Tom Igoe, ITP/NYU
Michele Chang, People and Practices Group at Intel Research
Dennis Crowley, area/code
Elizabeth S. Goodman, Intel Corporation
Alex Rainert
Shawn Van Every, ITP
Track: Untethered
Date: Wednesday, February 11
Time: 11:45am - 12:30pm
Location: California Ballroom C
TrackBack
This panel is an overview of recent projects combining social software applications and mobile phone technology from students and recent alumni of the Interactive Telecommunications Program at NYU. Discussion on the results to date and possible future directions will follow the presentations.
Panel Moderator: Tom Igoe
Projects to be presented:
Modus
Speakers: Alex Rainert and Dennis Crowley
Modus is a version of a better jukebox. Meant for a public space, it allows users to upload their own music, discover new music, communicate their presence to the space, and control the playlist via their mobile devices.
Dodgeball.circles
Speaker: Dennis Crowley
Dodgeball.circles is a is a "friend finder" application designed to help people keep tabs on their friends as they hop from place to place on a given night. Using their mobile phones, dodgeball.com users can "check in" -- essentially logging their whereabouts via WAP, SMS, or IVR voice app).

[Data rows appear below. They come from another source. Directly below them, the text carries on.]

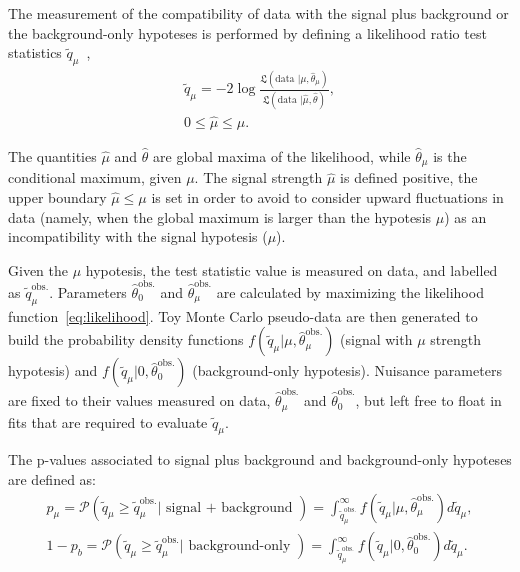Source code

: \noindent The measurement of the compatibility of data with the signal plus background or the background-only hypoteses is performed by defining a likelihood ratio test statistics $\tilde{q}_{\mu}$~\cite{bib:Asymptotic},
\begin{equation}
\begin{gathered}
\tilde{q}_{\mu} = -2 \log { \frac{\mathfrak{L} (\text{data }| \mu, \hat{\theta}_{\mu}) }{ \mathfrak{L} (\text{data }| \hat{\mu}, \hat{\theta})  } },\\
0 \leq \hat{\mu} \leq \mu.
\end{gathered}
\end{equation}

\noindent The quantities $\hat{\mu}$ and $\hat{\theta}$ are global maxima of the likelihood, while $\hat{\theta}_{\mu}$ is the conditional maximum, given $\mu$. The signal strength $\hat{\mu}$ is defined positive, the upper boundary $\hat{\mu} \leq \mu$ is set in order to avoid to consider upward fluctuations in data (namely, when the global maximum is larger than the hypotesis $\mu$) as an incompatibility with the signal hypotesis ($\mu$).

\noindent Given the $\mu$ hypotesis, the test statistic value is measured on data, and labelled as $\tilde{q}_{\mu}^{\text{obs.}}$. Parameters $\hat{\theta}_0^{\text{obs.}}$ and $\hat{\theta}_{\mu}^{\text{obs.}}$ are calculated by maximizing the likelihood function~\ref{eq:likelihood}. Toy Monte Carlo pseudo-data are then generated to build the probability density functions $f(\tilde{q}_{\mu}|\mu, \hat{\theta}_{\mu}^{\text{obs.}})$ (signal with $\mu$ strength hypotesis) and $f(\tilde{q}_{\mu}|0, \hat{\theta}_0^{\text{obs.}})$ (background-only hypotesis). Nuisance parameters are fixed to their values measured on data, $\hat{\theta}_{\mu}^{\text{obs.}}$ and $\hat{\theta}_0^{\text{obs.}}$, but left free to float in fits that are required to evaluate $\tilde{q}_{\mu}$.

\noindent The p-values associated to signal plus background and background-only hypoteses are defined as:
\begin{equation}
\begin{gathered}
p_{\mu} = \mathcal{P} \left( \tilde{q}_{\mu} \geq \tilde{q}_{\mu}^{\text{obs.}} | \text{ signal + background } \right) = \int_{\tilde{q}_{\mu}^{\text{obs.}}}^{\infty} f(\tilde{q}_{\mu}|\mu, \hat{\theta}_{\mu}^{\text{obs.}}) d \tilde{q}_{\mu} ,\\
1 - p_b = \mathcal{P} \left( \tilde{q}_{\mu} \geq \tilde{q}_{\mu}^{\text{obs.}} | \text{ background-only } \right) = \int_{\tilde{q}_{\mu}^{\text{obs.}}}^{\infty} f(\tilde{q}_{\mu}|0, \hat{\theta}_{0}^{\text{obs.}}) d \tilde{q}_{\mu} .\\
\end{gathered}
\end{equation}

A user's location is then broadcast to their "circles" -- groups of friends whose cellphones are enabled with SMS messaging capabilities. More often than not, using dodgeball.circles to "check in" results in nearby friends getting together when they would normally be oblivious to the fact that they were five blocks from one another.
Interactive Tele-Journalism
Speaker: Shawn van Every
Interactive Tele-Journalism is an attempt to harness emerging social behaviors on the Internet in combination with low-cost wireless broadband access to enable the production of interactive content for television broadcast. Specifically, ITJ seeks to bring community influence to news production, enabling the viewers direct participation in directorial decisions.
Fiasco
Speakers: Elizabeth Goodman and Michele Chang
Fiasco is a game of misadventure whose gameboard is the whole of New York. Players attempt to conquer and control turf -- as represented on a web site's virtual map of the city -- by generating, performing, and documenting public acts of utter stupidity on the real-world streets of the city.